I solved this by making a custom tag Opus as almost all compositions do have an opus and/or a catalog number.
It is a horrible job but using the expressions it can be automated.
Wouldn’t be surprised if MrC can supply you with some nasty Regex to substract e.g. all BWV, D., KV, Op. etc.

This is almost certainly the way to go.  I helped a friend get set up with MC a year or so ago who has a large classical collection (I don't like the term "classical" by the way, but that's another story for another day)... We did exactly this.

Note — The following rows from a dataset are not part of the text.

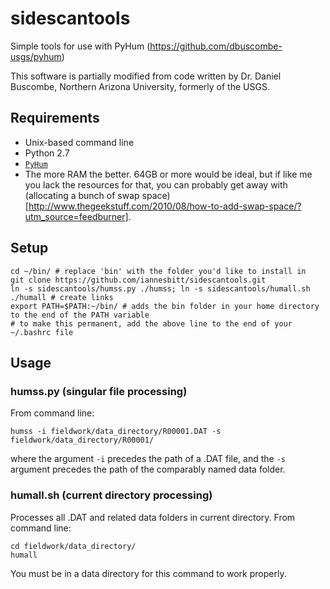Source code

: # sidescantools
Simple tools for use with PyHum (https://github.com/dbuscombe-usgs/pyhum)

This software is partially modified from code written by Dr. Daniel Buscombe, Northern Arizona University, formerly of the USGS.

## Requirements
- Unix-based command line
- Python 2.7
- [`PyHum`](https://github.com/dbuscombe-usgs/pyhum)
- The more RAM the better. 64GB or more would be ideal, but if like me you lack the resources for that, you can probably get away with (allocating a bunch of swap space)[http://www.thegeekstuff.com/2010/08/how-to-add-swap-space/?utm_source=feedburner].

## Setup
```
cd ~/bin/ # replace 'bin' with the folder you'd like to install in
git clone https://github.com/iannesbitt/sidescantools.git
ln -s sidescantools/humss.py ./humss; ln -s sidescantools/humall.sh ./humall # create links
export PATH=$PATH:~/bin/ # adds the bin folder in your home directory to the end of the PATH variable
# to make this permanent, add the above line to the end of your ~/.bashrc file
```

## Usage
### humss.py (singular file processing)
From command line:

```
humss -i fieldwork/data_directory/R00001.DAT -s fieldwork/data_directory/R00001/
```

where the argument `-i` precedes the path of a .DAT file, and the `-s` argument precedes the path of the comparably named data folder.

### humall.sh (current directory processing)
Processes all .DAT and related data folders in current directory. From command line:

```
cd fieldwork/data_directory/
humall
```

You must be in a data directory for this command to work properly.

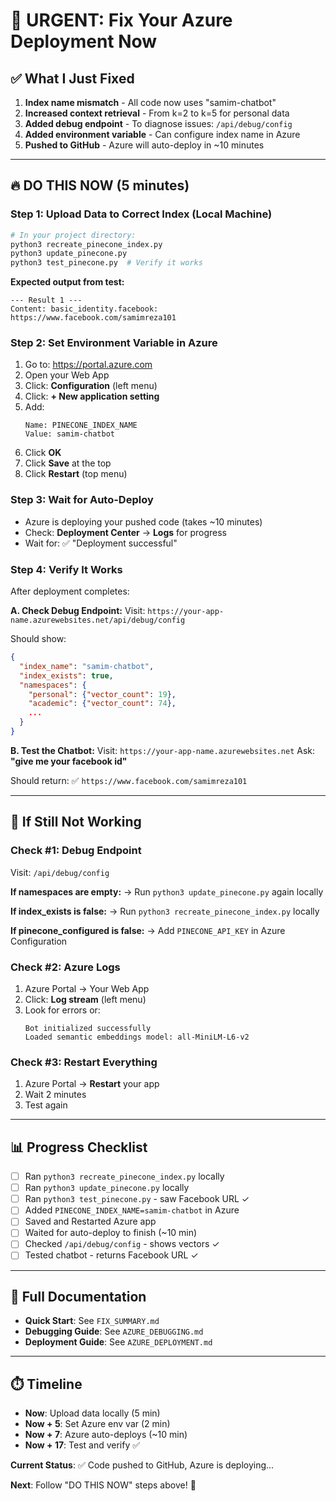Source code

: # 🚨 URGENT: Fix Your Azure Deployment Now

## ✅ What I Just Fixed
1. **Index name mismatch** - All code now uses "samim-chatbot"
2. **Increased context retrieval** - From k=2 to k=5 for personal data
3. **Added debug endpoint** - To diagnose issues: `/api/debug/config`
4. **Added environment variable** - Can configure index name in Azure
5. **Pushed to GitHub** - Azure will auto-deploy in ~10 minutes

---

## 🔥 DO THIS NOW (5 minutes)

### Step 1: Upload Data to Correct Index (Local Machine)
```bash
# In your project directory:
python3 recreate_pinecone_index.py
python3 update_pinecone.py
python3 test_pinecone.py  # Verify it works
```

**Expected output from test:**
```
--- Result 1 ---
Content: basic_identity.facebook: https://www.facebook.com/samimreza101
```

### Step 2: Set Environment Variable in Azure
1. Go to: https://portal.azure.com
2. Open your Web App
3. Click: **Configuration** (left menu)
4. Click: **+ New application setting**
5. Add:
   ```
   Name: PINECONE_INDEX_NAME
   Value: samim-chatbot
   ```
6. Click **OK**
7. Click **Save** at the top
8. Click **Restart** (top menu)

### Step 3: Wait for Auto-Deploy
- Azure is deploying your pushed code (takes ~10 minutes)
- Check: **Deployment Center** → **Logs** for progress
- Wait for: ✅ "Deployment successful"

### Step 4: Verify It Works
After deployment completes:

**A. Check Debug Endpoint:**
Visit: `https://your-app-name.azurewebsites.net/api/debug/config`

Should show:
```json
{
  "index_name": "samim-chatbot",
  "index_exists": true,
  "namespaces": {
    "personal": {"vector_count": 19},
    "academic": {"vector_count": 74},
    ...
  }
}
```

**B. Test the Chatbot:**
Visit: `https://your-app-name.azurewebsites.net`
Ask: **"give me your facebook id"**

Should return: ✅ `https://www.facebook.com/samimreza101`

---

## 🐛 If Still Not Working

### Check #1: Debug Endpoint
Visit: `/api/debug/config`

**If namespaces are empty:**
→ Run `python3 update_pinecone.py` again locally

**If index_exists is false:**
→ Run `python3 recreate_pinecone_index.py` locally

**If pinecone_configured is false:**
→ Add `PINECONE_API_KEY` in Azure Configuration

### Check #2: Azure Logs
1. Azure Portal → Your Web App
2. Click: **Log stream** (left menu)
3. Look for errors or:
   ```
   Bot initialized successfully
   Loaded semantic embeddings model: all-MiniLM-L6-v2
   ```

### Check #3: Restart Everything
1. Azure Portal → **Restart** your app
2. Wait 2 minutes
3. Test again

---

## 📊 Progress Checklist

- [ ] Ran `python3 recreate_pinecone_index.py` locally
- [ ] Ran `python3 update_pinecone.py` locally
- [ ] Ran `python3 test_pinecone.py` - saw Facebook URL ✓
- [ ] Added `PINECONE_INDEX_NAME=samim-chatbot` in Azure
- [ ] Saved and Restarted Azure app
- [ ] Waited for auto-deploy to finish (~10 min)
- [ ] Checked `/api/debug/config` - shows vectors ✓
- [ ] Tested chatbot - returns Facebook URL ✓

---

## 📖 Full Documentation

- **Quick Start**: See `FIX_SUMMARY.md`
- **Debugging Guide**: See `AZURE_DEBUGGING.md`
- **Deployment Guide**: See `AZURE_DEPLOYMENT.md`

---

## ⏱️ Timeline

- **Now**: Upload data locally (5 min)
- **Now + 5**: Set Azure env var (2 min)
- **Now + 7**: Azure auto-deploys (~10 min)
- **Now + 17**: Test and verify ✅

**Current Status**: ✅ Code pushed to GitHub, Azure is deploying...

**Next**: Follow "DO THIS NOW" steps above! 🚀
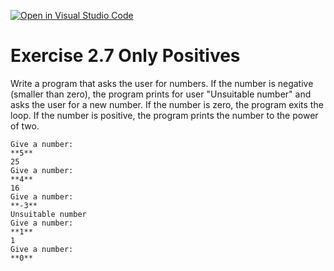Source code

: [![Open in Visual Studio Code](https://classroom.github.com/assets/open-in-vscode-f059dc9a6f8d3a56e377f745f24479a46679e63a5d9fe6f495e02850cd0d8118.svg)](https://classroom.github.com/online_ide?assignment_repo_id=6331808&assignment_repo_type=AssignmentRepo)
# Exercise 2.7 Only Positives

Write a program that asks the user for numbers. If the number is negative (smaller than zero), the program prints for user "Unsuitable number" and asks the user for a new number. If the number is zero, the program exits the loop. If the number is positive, the program prints the number to the power of two.

```plaintext
Give a number:
**5**
25
Give a number:
**4**
16
Give a number:
**-3**
Unsuitable number
Give a number:
**1**
1
Give a number:
**0**
```
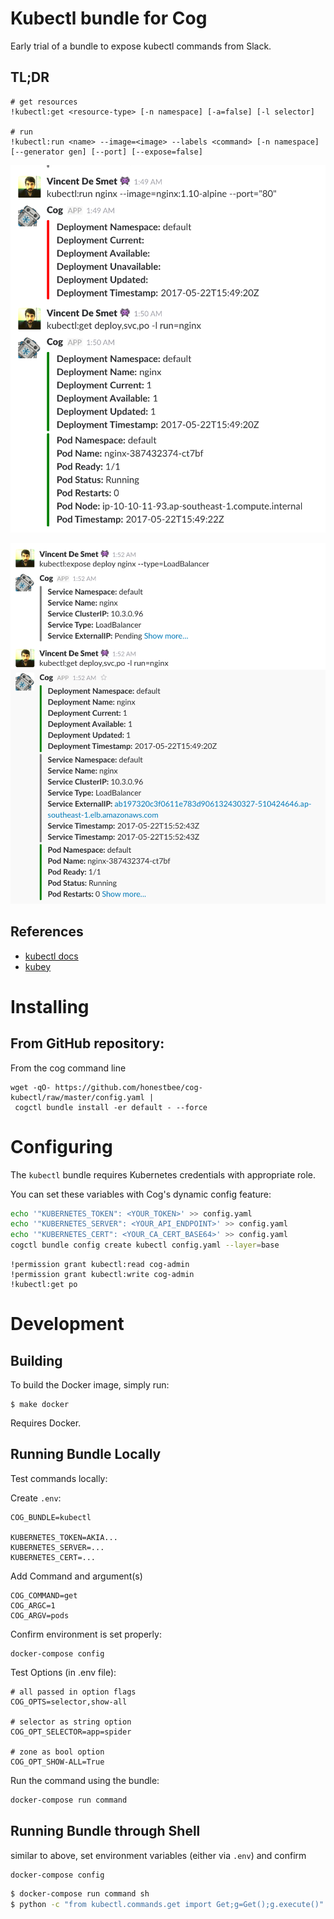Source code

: # Kubectl bundle for Cog

Early trial of a bundle to expose kubectl commands from Slack.

## TL;DR

```
# get resources
!kubectl:get <resource-type> [-n namespace] [-a=false] [-l selector]

# run
!kubectl:run <name> --image=<image> --labels <command> [-n namespace] [--generator gen] [--port] [--expose=false]
```

![Image 1](pictures/img_01.png)

![Image 2](pictures/img_02.png)

## References

- [kubectl docs](https://kubernetes.io/docs/user-guide/kubectl-overview/)
- [kubey](https://github.com/bradrf/kubey)

# Installing

## From GitHub repository:

From the cog command line

```
wget -qO- https://github.com/honestbee/cog-kubectl/raw/master/config.yaml |
 cogctl bundle install -er default - --force
```

# Configuring

The `kubectl` bundle requires Kubernetes credentials with appropriate role.

You can set these variables with Cog's dynamic config feature:

```bash
echo '"KUBERNETES_TOKEN": <YOUR_TOKEN>' >> config.yaml
echo '"KUBERNETES_SERVER": <YOUR_API_ENDPOINT>' >> config.yaml
echo '"KUBERNETES_CERT": <YOUR_CA_CERT_BASE64>' >> config.yaml
cogctl bundle config create kubectl config.yaml --layer=base
```

```
!permission grant kubectl:read cog-admin
!permission grant kubectl:write cog-admin
!kubectl:get po
```

# Development

## Building

To build the Docker image, simply run:

    $ make docker

Requires Docker.

## Running Bundle Locally

Test commands locally:

Create `.env`:
```
COG_BUNDLE=kubectl

KUBERNETES_TOKEN=AKIA...
KUBERNETES_SERVER=...
KUBERNETES_CERT=...
```

Add Command and argument(s)
```
COG_COMMAND=get
COG_ARGC=1
COG_ARGV=pods
```

Confirm environment is set properly:

```
docker-compose config
```

Test Options (in .env file):
```
# all passed in option flags
COG_OPTS=selector,show-all

# selector as string option
COG_OPT_SELECTOR=app=spider

# zone as bool option
COG_OPT_SHOW-ALL=True
```

Run the command using the bundle:
```bash
docker-compose run command
```

## Running Bundle through Shell

similar to above, set environment variables (either via `.env`) and confirm
```bash
docker-compose config
```

```bash
$ docker-compose run command sh
$ python -c "from kubectl.commands.get import Get;g=Get();g.execute()"
```

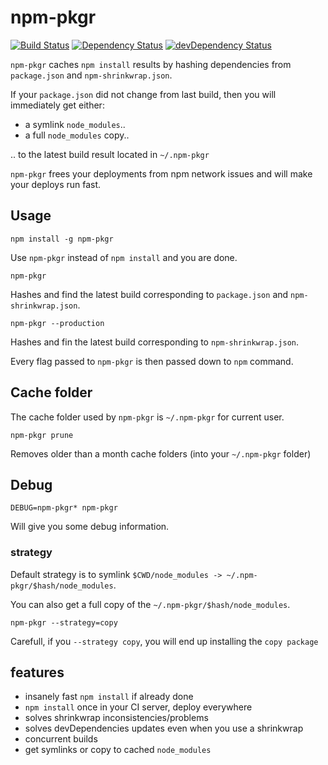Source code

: # npm-pkgr

[![Build Status](http://img.shields.io/travis/vvo/npm-pkgr/master.svg?style=flat-square)](https://travis-ci.org/vvo/npm-pkgr)
[![Dependency Status](http://img.shields.io/david/vvo/npm-pkgr.svg?style=flat-square)](https://david-dm.org/vvo/npm-pkgr)
[![devDependency Status](http://img.shields.io/david/dev/vvo/npm-pkgr.svg?style=flat-square)](https://david-dm.org/vvo/npm-pkgr#info=devDependencies)

`npm-pkgr` caches `npm install` results by hashing dependencies from `package.json`
and `npm-shrinkwrap.json`.

If your `package.json` did not change from last build, then you will immediately get
either:
- a symlink `node_modules`..
- a full `node_modules` copy..

.. to the latest build result located in `~/.npm-pkgr`

`npm-pkgr` frees your deployments from npm network issues and will make your
deploys run fast.

## Usage

```shell
npm install -g npm-pkgr
```

Use `npm-pkgr` instead of `npm install` and you are done.

```shell
npm-pkgr
```

Hashes and find the latest build corresponding to `package.json` and `npm-shrinkwrap.json`.

```shell
npm-pkgr --production
```

Hashes and fin the latest build corresponding to `npm-shrinkwrap.json`.

Every flag passed to `npm-pkgr` is then passed down to `npm` command.

## Cache folder

The cache folder used by `npm-pkgr` is `~/.npm-pkgr` for current user.

```shell
npm-pkgr prune
```

Removes older than a month cache folders (into your `~/.npm-pkgr` folder)

## Debug

```shell
DEBUG=npm-pkgr* npm-pkgr
```

Will give you some debug information.

### strategy

Default strategy is to symlink `$CWD/node_modules -> ~/.npm-pkgr/$hash/node_modules`.

You can also get a full copy of the `~/.npm-pkgr/$hash/node_modules`.

```shell
npm-pkgr --strategy=copy
```

Carefull, if you `--strategy copy`, you will end up installing the `copy package`

## features

* insanely fast `npm install` if already done
* `npm install` once in your CI server, deploy everywhere
* solves shrinkwrap inconsistencies/problems
* solves devDependencies updates even when you use a shrinkwrap
* concurrent builds
* get symlinks or copy to cached `node_modules`
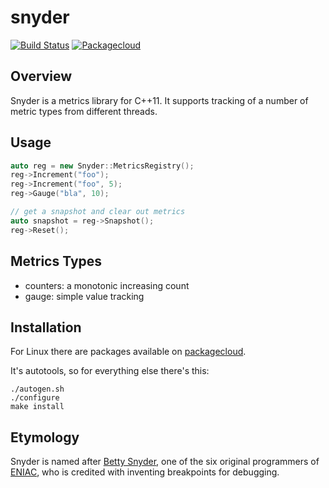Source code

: # snyder

[![Build Status](https://travis-ci.org/mrtazz/snyder.svg?branch=master)](https://travis-ci.org/mrtazz/snyder)
[![Packagecloud](https://img.shields.io/badge/packagecloud-available-green.svg)](https://packagecloud.io/mrtazz/snyder)

## Overview

Snyder is a metrics library for C++11. It supports tracking of a number of
metric types from different threads.

## Usage
```cpp
auto reg = new Snyder::MetricsRegistry();
reg->Increment("foo");
reg->Increment("foo", 5);
reg->Gauge("bla", 10);

// get a snapshot and clear out metrics
auto snapshot = reg->Snapshot();
reg->Reset();
```

## Metrics Types
- counters: a monotonic increasing count
- gauge: simple value tracking

## Installation
For Linux there are packages available on [packagecloud][pkgcloud].

It's autotools, so for everything else there's this:
```
./autogen.sh
./configure
make install
```

## Etymology
Snyder is named after [Betty Snyder][betty_snyder], one of the six original
programmers of [ENIAC][eniac], who is credited with inventing breakpoints for
debugging.



[betty_snyder]: https://en.wikipedia.org/wiki/Betty_Holberton
[eniac]: https://en.wikipedia.org/wiki/ENIAC
[pkgcloud]: https://packagecloud.io/mrtazz/snyder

Made an [Opus] custom field.
Used the built-in [Composer] field for the composer.
Used the built-in [Artist] field for the performer (the orchestra, or whatever).
Used the built-in [Soloists] field for any important soloists.
Used the built-in [Conductor] field for the conductor.
Used the built-in [Album] field for the "friendly name" for the composition or album.

I think he's also using the [Places] and [Periods] fields for stuff, though I didn't do that for him.

Then, we just built a couple different views so he cold browse by:

[Composer]/[Opus]/[Artist]/[Album]
[Conductor]/[Artist]/[Album]

And he can search by any of the above.  I think he's pretty happy with it.  It was a bunch of work to enter the information in, but with the built-in Find/Replace and Move/Copy Fields tools, plus a few simple expression tricks I showed him, it was a "few weekends" worth of work, not a monumental task.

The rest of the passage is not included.